Lets get the list of countries from the API. Also setting a list of possible conditions that the guitars may have to loop over.

In [1]:
import requests
import pandas as pd
import string
import numpy as np
from bs4 import BeautifulSoup
import time

url = 'https://api.reverb.com/api/countries'
headers = {'Authorization': 'Bearer ab6d03ce53a2f2e1766a9594b46e3ef0407d4e1991506fb4866f98baa87c4501', 'Content-Type': 'application/hal+json', 'Accept': 'application/hal+json', 'Accept-Version': '3.0'}
response = requests.get(url, headers=headers)
country_list = response.json()

conditions = ['new', 'b-stock', 'used', 'non-functioning']

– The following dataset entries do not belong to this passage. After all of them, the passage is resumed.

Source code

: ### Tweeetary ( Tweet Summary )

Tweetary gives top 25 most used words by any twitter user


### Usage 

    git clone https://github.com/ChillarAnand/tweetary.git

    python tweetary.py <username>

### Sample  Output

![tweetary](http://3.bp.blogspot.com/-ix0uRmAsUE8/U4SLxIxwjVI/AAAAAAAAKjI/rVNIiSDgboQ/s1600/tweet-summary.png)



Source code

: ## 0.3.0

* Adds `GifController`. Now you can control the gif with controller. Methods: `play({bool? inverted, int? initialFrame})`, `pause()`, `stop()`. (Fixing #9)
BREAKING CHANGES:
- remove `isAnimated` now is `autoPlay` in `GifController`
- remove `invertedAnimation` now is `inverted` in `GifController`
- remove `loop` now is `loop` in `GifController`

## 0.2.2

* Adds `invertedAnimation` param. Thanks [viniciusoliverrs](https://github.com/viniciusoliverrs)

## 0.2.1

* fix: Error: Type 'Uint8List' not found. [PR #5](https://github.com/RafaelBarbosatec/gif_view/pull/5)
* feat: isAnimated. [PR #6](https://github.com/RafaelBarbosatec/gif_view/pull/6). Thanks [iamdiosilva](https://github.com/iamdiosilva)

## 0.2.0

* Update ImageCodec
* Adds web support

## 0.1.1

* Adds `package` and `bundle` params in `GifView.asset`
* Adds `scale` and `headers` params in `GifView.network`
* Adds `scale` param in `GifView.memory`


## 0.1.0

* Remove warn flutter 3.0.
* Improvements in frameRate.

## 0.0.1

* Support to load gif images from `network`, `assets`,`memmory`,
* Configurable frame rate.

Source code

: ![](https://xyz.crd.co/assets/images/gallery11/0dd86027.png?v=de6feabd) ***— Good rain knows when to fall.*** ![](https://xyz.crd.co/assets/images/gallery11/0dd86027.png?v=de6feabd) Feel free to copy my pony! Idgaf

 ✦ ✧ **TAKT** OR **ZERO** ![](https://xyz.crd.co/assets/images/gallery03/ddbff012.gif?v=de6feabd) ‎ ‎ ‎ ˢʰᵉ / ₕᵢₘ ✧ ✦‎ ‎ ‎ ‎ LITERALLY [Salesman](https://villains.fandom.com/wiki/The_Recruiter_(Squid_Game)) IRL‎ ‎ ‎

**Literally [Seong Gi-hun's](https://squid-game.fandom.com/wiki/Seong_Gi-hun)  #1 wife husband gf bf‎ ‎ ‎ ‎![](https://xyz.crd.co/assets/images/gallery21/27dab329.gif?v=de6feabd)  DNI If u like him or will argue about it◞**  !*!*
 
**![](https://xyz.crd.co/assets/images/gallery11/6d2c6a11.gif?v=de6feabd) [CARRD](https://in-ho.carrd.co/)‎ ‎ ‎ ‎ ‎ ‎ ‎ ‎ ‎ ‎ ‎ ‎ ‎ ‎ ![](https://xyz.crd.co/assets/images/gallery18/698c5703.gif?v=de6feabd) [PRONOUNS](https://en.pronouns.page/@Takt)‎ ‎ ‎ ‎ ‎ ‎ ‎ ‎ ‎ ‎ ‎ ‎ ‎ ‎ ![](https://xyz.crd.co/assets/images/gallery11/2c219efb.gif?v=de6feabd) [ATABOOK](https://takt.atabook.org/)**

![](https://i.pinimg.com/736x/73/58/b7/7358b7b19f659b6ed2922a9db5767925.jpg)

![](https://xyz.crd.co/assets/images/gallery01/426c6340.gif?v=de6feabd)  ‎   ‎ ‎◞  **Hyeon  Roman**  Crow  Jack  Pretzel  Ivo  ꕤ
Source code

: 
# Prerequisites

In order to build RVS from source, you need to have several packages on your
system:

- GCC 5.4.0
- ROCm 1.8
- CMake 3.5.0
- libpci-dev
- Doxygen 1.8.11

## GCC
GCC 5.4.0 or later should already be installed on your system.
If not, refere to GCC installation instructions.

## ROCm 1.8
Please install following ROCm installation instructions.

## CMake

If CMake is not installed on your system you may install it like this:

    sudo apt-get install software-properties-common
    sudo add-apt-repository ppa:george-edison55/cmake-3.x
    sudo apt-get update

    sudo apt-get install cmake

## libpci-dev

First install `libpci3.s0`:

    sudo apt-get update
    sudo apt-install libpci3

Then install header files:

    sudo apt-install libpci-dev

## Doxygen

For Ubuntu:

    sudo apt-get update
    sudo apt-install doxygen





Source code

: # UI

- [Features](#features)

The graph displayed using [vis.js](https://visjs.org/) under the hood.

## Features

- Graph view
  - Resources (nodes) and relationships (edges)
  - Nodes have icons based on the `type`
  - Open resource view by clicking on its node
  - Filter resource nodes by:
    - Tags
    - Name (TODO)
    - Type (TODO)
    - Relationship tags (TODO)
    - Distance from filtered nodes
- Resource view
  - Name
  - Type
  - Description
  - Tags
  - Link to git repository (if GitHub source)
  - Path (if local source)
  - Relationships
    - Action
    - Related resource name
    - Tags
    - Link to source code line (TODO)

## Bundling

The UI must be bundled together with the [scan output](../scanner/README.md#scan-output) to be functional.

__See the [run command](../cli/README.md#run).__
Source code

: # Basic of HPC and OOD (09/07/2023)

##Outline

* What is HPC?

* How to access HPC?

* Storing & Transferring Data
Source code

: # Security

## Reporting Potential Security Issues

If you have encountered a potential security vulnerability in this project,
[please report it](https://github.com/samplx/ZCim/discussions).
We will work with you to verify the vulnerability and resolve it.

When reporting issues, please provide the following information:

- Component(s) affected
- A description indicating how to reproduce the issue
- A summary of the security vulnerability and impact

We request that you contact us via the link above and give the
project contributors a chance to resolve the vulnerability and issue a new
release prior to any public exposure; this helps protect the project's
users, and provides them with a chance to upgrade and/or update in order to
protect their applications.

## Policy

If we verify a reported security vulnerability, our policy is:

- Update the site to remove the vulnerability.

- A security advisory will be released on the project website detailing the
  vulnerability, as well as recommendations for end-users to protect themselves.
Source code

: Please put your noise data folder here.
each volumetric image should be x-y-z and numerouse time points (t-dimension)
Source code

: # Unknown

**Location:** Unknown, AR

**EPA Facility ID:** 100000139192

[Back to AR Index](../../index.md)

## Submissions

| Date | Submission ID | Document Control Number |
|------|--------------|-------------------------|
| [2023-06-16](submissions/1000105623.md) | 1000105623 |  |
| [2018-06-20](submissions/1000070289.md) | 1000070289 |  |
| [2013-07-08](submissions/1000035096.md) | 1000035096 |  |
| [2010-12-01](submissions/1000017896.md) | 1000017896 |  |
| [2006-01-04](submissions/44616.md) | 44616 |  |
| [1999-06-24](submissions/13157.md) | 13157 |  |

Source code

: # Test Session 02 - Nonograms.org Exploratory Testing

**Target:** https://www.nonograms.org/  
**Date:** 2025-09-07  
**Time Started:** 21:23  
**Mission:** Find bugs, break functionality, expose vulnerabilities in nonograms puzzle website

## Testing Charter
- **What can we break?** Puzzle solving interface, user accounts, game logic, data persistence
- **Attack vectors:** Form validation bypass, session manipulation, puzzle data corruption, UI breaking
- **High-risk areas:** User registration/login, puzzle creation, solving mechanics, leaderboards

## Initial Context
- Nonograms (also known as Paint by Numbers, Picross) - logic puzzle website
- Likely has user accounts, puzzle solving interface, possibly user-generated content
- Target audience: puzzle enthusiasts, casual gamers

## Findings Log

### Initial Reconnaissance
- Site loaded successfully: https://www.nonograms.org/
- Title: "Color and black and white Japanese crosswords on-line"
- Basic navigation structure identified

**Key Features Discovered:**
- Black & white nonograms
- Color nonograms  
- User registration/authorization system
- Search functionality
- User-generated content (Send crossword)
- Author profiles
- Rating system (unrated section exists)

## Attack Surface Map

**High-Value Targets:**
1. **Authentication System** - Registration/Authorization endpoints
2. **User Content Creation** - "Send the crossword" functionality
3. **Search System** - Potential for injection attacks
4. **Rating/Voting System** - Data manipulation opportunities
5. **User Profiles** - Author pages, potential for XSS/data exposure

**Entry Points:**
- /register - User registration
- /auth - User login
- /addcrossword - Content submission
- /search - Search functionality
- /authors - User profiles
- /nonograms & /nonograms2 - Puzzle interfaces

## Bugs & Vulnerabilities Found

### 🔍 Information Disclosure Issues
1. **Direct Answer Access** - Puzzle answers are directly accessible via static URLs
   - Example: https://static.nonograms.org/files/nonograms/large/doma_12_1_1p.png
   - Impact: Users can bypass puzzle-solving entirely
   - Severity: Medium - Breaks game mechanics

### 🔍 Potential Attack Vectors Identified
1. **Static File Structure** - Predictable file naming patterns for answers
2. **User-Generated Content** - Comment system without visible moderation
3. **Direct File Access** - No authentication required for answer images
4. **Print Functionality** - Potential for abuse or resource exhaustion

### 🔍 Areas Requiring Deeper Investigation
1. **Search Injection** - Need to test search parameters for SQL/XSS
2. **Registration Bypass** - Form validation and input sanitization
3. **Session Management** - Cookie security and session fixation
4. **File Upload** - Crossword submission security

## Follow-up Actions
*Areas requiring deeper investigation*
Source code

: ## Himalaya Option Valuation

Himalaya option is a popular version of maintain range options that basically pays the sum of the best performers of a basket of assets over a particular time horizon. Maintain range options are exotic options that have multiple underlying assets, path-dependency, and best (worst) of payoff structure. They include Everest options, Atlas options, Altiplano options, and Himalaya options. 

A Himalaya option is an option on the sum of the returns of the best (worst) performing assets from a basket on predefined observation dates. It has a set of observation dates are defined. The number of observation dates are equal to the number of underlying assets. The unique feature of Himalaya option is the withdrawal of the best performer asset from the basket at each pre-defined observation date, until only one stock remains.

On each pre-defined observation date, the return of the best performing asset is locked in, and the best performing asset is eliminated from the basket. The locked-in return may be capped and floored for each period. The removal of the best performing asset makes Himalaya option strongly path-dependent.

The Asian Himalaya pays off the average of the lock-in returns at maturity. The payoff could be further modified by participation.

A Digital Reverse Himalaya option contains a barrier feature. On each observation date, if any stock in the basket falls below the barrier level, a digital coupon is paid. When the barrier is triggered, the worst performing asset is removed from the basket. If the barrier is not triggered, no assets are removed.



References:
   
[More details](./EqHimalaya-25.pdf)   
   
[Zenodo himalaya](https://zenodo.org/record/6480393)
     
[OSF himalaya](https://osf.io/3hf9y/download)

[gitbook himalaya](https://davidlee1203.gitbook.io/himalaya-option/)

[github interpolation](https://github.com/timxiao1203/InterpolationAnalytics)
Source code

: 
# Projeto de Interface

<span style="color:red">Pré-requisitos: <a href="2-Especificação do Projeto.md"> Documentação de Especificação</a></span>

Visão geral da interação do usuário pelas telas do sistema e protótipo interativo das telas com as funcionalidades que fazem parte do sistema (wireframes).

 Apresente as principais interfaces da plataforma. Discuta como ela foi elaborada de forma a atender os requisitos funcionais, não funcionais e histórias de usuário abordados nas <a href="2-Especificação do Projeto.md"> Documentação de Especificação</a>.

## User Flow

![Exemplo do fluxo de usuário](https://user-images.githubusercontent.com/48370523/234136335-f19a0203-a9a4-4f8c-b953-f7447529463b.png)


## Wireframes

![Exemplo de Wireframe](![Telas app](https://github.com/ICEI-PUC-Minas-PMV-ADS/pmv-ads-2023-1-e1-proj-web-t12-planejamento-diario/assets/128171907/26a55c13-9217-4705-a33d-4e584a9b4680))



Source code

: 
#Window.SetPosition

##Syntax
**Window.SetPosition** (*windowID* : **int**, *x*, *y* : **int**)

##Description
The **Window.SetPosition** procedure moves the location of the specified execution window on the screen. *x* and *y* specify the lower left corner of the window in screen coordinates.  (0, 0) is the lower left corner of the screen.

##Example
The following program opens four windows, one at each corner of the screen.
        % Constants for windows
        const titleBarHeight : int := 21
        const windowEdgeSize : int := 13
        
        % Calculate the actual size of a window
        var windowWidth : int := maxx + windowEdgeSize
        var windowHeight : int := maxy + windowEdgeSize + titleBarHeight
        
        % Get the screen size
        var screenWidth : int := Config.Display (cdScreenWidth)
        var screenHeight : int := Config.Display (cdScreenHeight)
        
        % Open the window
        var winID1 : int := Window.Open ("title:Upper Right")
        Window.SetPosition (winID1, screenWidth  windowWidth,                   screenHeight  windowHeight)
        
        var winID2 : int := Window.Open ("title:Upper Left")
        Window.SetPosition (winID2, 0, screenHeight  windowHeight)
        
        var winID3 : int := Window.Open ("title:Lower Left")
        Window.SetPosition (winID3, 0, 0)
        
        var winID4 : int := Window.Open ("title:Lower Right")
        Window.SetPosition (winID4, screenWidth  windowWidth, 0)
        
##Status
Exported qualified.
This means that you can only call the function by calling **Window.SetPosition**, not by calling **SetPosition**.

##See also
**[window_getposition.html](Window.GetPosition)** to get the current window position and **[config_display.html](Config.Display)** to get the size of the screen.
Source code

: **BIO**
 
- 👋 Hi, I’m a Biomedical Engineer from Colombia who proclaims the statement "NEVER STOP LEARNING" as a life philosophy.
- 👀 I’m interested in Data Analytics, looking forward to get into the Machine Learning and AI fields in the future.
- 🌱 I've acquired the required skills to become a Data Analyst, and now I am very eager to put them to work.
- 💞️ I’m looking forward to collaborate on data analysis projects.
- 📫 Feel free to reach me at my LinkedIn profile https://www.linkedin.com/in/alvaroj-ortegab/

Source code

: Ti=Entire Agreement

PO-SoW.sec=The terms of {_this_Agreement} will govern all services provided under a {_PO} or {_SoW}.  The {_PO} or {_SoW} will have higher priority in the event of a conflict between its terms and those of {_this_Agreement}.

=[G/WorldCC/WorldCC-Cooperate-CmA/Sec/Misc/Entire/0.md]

Defining a function that is called within the nested loops that will run later

In [2]:
def get_data(country_code, region, condition):

    pagenum = 0

    data_all_pages = []

    while True:

        pagenum += 1

        if region == 'None':
            url = 'https://api.reverb.com/api/listings?product_type=electric-guitars&item_region=' + country_code + '&condition=' + condition + '&page=' + str(pagenum) + '&per_page=50'
        else:
            url = 'https://api.reverb.com/api/listings?product_type=electric-guitars&item_region=' + country_code + '&item_state=' + region + '&condition=' + condition + '&page=' + str(pagenum) + '&per_page=50'

        response = requests.get(url, headers=headers)

        # Convet to json
        data_page = response.json()

        if response.status_code == 200:
            if data_page['total'] > 20000:
                # If there are more than 20000 listings, website throws an error
                if region == 'None':
                    print('Too many listings in ' + country_code + ' for ' + condition + ', find subcategory')
                else:
                    print('Too many listings in ' + region + ', ' + country_code + ' for ' + condition + ', find subcategory')
                break
            else:
                # append all listings on page
                data_page_with_index = {'Country': country_code, 'Region': region, 'Condition': condition, 'Listings': data_page['listings']}
                data_all_pages.append(data_page_with_index)
        else:
            print('Status code not 200')
            break

        # Each request is a page which includes a reference to the next unless there is no next page.
        if 'next' in data_page['_links']:
            url = data_page['_links']['next']['href']
        else:
            break

    return(data_all_pages)

The next part is where the dataset is collected. This takes a long time to run mostly due to the constraints on the Reverb API.

In [3]:
data = []

for condition in conditions:

    country_counter = 0

    for country in country_list['countries']:
        
        country_counter += 1

        country_code = country['country_code']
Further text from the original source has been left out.